PROMPT
Your answer must be the full listing, reproduced exactly, minus any pictures.

DATA IN THIS EXERCISE
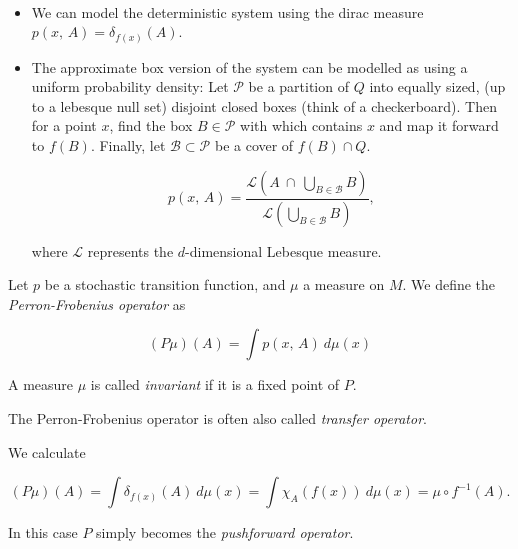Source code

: \begin{example}\label{ex:q}\ 

    \begin{itemize}
        \item \cite*{attr} We can model the deterministic system using the dirac measure 
        $p(x,\, A) = \delta_{f(x)}(A)$. 
        \item The approximate box version of the system can be modelled as using a uniform 
        probability density: Let $\mathcal{P}$ be a partition of $Q$ into equally sized,
        (up to a lebesque null set) disjoint closed
        boxes (think of a checkerboard). Then for a point $x$, find the box 
        $B \in \mathcal{P}$ with which contains $x$ and map it forward to $f(B)$. Finally, let 
        $\mathcal{B} \subset \mathcal{P}$ be a cover of $f(B) \cap Q$.

        \begin{equation}
            p(x,\, A) = \frac{
                \mathcal{L} \left( A\ \cap\ \bigcup_{B \in \mathcal{B}} B \right)
            }{
                \mathcal{L} \left(\bigcup_{B \in \mathcal{B}} B \right)
            },
        \end{equation}

        where $\mathcal{L}$ represents the $d$-dimensional Lebesque measure.
    
    \end{itemize}

\end{example}

\begin{definition}
    \cite*{attr} Let $p$ be a stochastic transition function, and $\mu$ a measure on $M$. 
    We define the \emph{Perron-Frobenius operator} as
    
    \begin{equation}
        (P\mu)(A) = \int p(x,\, A)\ d\mu (x)
    \end{equation}
    
    A measure $\mu$ is called \emph{invariant} if it is a fixed point of $P$.
\end{definition}

\begin{remark}
    The Perron-Frobenius operator is often also called \emph{transfer operator}.
\end{remark}

\begin{example} 
    \cite*{attr} We calculate

    \begin{equation}
        (P\mu)(A) = \int \delta_{f(x)} (A)\ d\mu (x) 
        = \int \chi_A (f(x))\ d\mu (x) = \mu \circ f^{-1}(A).
    \end{equation}

    In this case $P$ simply becomes the \emph{pushforward operator}.
\end{example}

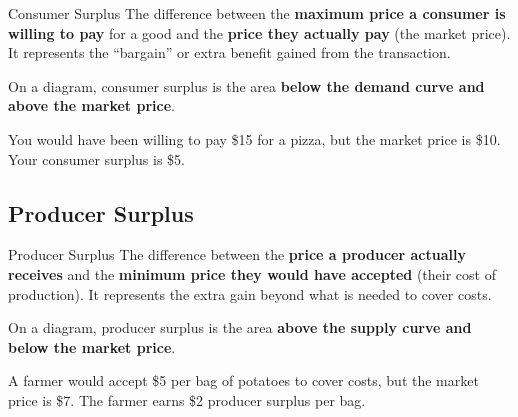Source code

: \documentclass[11pt, a4paper, twoside]{book}
\begin{document}
\begin{keyterm}{Consumer Surplus}
The difference between the \textbf{maximum price a consumer is willing to pay} for a good and the \textbf{price they actually pay} (the market price). It represents the ``bargain'' or extra benefit gained from the transaction.

On a diagram, consumer surplus is the area \textbf{below the demand curve and above the market price}.
\end{keyterm}

\begin{example}
You would have been willing to pay \$15 for a pizza, but the market price is \$10. Your consumer surplus is \$5.
\end{example}

\subsection{Producer Surplus}

\begin{keyterm}{Producer Surplus}
The difference between the \textbf{price a producer actually receives} and the \textbf{minimum price they would have accepted} (their cost of production). It represents the extra gain beyond what is needed to cover costs.

On a diagram, producer surplus is the area \textbf{above the supply curve and below the market price}.
\end{keyterm}

\begin{example}
A farmer would accept \$5 per bag of potatoes to cover costs, but the market price is \$7. The farmer earns \$2 producer surplus per bag.
\end{example}
\end{document}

SOLUTION FOR THIS PROBLEM
Source code

: \begin{example}\label{ex:q}\ 

    \begin{itemize}
        \item \cite*{attr} We can model the deterministic system using the dirac measure 
        $p(x,\, A) = \delta_{f(x)}(A)$. 
        \item The approximate box version of the system can be modelled as using a uniform 
        probability density: Let $\mathcal{P}$ be a partition of $Q$ into equally sized,
        (up to a lebesque null set) disjoint closed
        boxes (think of a checkerboard). Then for a point $x$, find the box 
        $B \in \mathcal{P}$ with which contains $x$ and map it forward to $f(B)$. Finally, let 
        $\mathcal{B} \subset \mathcal{P}$ be a cover of $f(B) \cap Q$.

        \begin{equation}
            p(x,\, A) = \frac{
                \mathcal{L} \left( A\ \cap\ \bigcup_{B \in \mathcal{B}} B \right)
            }{
                \mathcal{L} \left(\bigcup_{B \in \mathcal{B}} B \right)
            },
        \end{equation}

        where $\mathcal{L}$ represents the $d$-dimensional Lebesque measure.
    
    \end{itemize}

\end{example}

\begin{definition}
    \cite*{attr} Let $p$ be a stochastic transition function, and $\mu$ a measure on $M$. 
    We define the \emph{Perron-Frobenius operator} as
    
    \begin{equation}
        (P\mu)(A) = \int p(x,\, A)\ d\mu (x)
    \end{equation}
    
    A measure $\mu$ is called \emph{invariant} if it is a fixed point of $P$.
\end{definition}

\begin{remark}
    The Perron-Frobenius operator is often also called \emph{transfer operator}.
\end{remark}

\begin{example} 
    \cite*{attr} We calculate

    \begin{equation}
        (P\mu)(A) = \int \delta_{f(x)} (A)\ d\mu (x) 
        = \int \chi_A (f(x))\ d\mu (x) = \mu \circ f^{-1}(A).
    \end{equation}

    In this case $P$ simply becomes the \emph{pushforward operator}.
\end{example}

Source code

: \documentclass[11pt, a4paper, twoside]{book}
\begin{document}
\begin{keyterm}{Consumer Surplus}
The difference between the \textbf{maximum price a consumer is willing to pay} for a good and the \textbf{price they actually pay} (the market price). It represents the ``bargain'' or extra benefit gained from the transaction.

On a diagram, consumer surplus is the area \textbf{below the demand curve and above the market price}.
\end{keyterm}

\begin{example}
You would have been willing to pay \$15 for a pizza, but the market price is \$10. Your consumer surplus is \$5.
\end{example}

\subsection{Producer Surplus}

\begin{keyterm}{Producer Surplus}
The difference between the \textbf{price a producer actually receives} and the \textbf{minimum price they would have accepted} (their cost of production). It represents the extra gain beyond what is needed to cover costs.

On a diagram, producer surplus is the area \textbf{above the supply curve and below the market price}.
\end{keyterm}

\begin{example}
A farmer would accept \$5 per bag of potatoes to cover costs, but the market price is \$7. The farmer earns \$2 producer surplus per bag.
\end{example}
\end{document}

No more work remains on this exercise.